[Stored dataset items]
•••
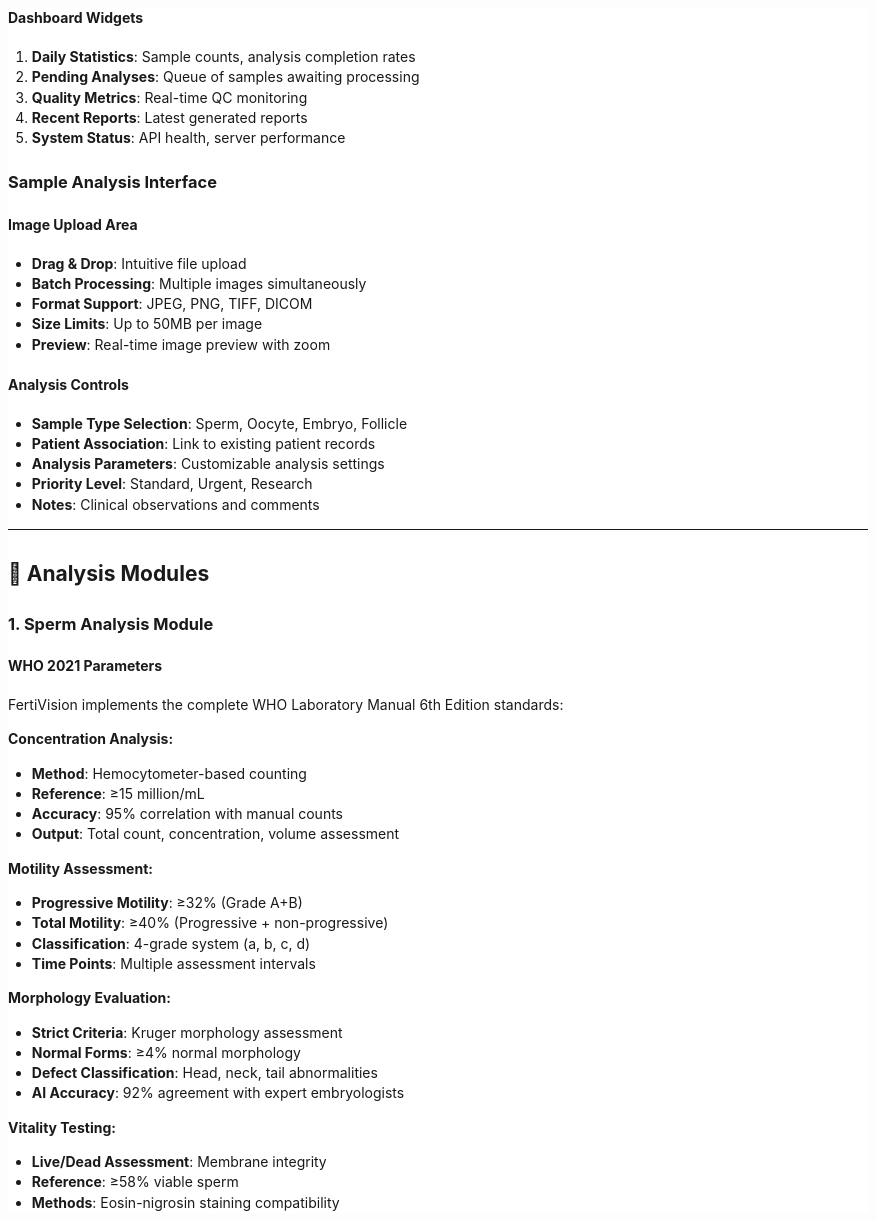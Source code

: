 #### Dashboard Widgets
1. **Daily Statistics**: Sample counts, analysis completion rates
2. **Pending Analyses**: Queue of samples awaiting processing
3. **Quality Metrics**: Real-time QC monitoring
4. **Recent Reports**: Latest generated reports
5. **System Status**: API health, server performance

### Sample Analysis Interface

#### Image Upload Area
- **Drag & Drop**: Intuitive file upload
- **Batch Processing**: Multiple images simultaneously
- **Format Support**: JPEG, PNG, TIFF, DICOM
- **Size Limits**: Up to 50MB per image
- **Preview**: Real-time image preview with zoom

#### Analysis Controls
- **Sample Type Selection**: Sperm, Oocyte, Embryo, Follicle
- **Patient Association**: Link to existing patient records
- **Analysis Parameters**: Customizable analysis settings
- **Priority Level**: Standard, Urgent, Research
- **Notes**: Clinical observations and comments

---

## 🔬 Analysis Modules

### 1. Sperm Analysis Module

#### WHO 2021 Parameters
FertiVision implements the complete WHO Laboratory Manual 6th Edition standards:

**Concentration Analysis:**
- **Method**: Hemocytometer-based counting
- **Reference**: ≥15 million/mL
- **Accuracy**: 95% correlation with manual counts
- **Output**: Total count, concentration, volume assessment

**Motility Assessment:**
- **Progressive Motility**: ≥32% (Grade A+B)
- **Total Motility**: ≥40% (Progressive + non-progressive)
- **Classification**: 4-grade system (a, b, c, d)
- **Time Points**: Multiple assessment intervals

**Morphology Evaluation:**
- **Strict Criteria**: Kruger morphology assessment
- **Normal Forms**: ≥4% normal morphology
- **Defect Classification**: Head, neck, tail abnormalities
- **AI Accuracy**: 92% agreement with expert embryologists

**Vitality Testing:**
- **Live/Dead Assessment**: Membrane integrity
- **Reference**: ≥58% viable sperm
- **Methods**: Eosin-nigrosin staining compatibility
•••
What you will do: Show the lines of the entries that include the string "with", copying each in full.

Answer to this problem:
- **Preview**: Real-time image preview with zoom
- **Accuracy**: 95% correlation with manual counts
- **AI Accuracy**: 92% agreement with expert embryologists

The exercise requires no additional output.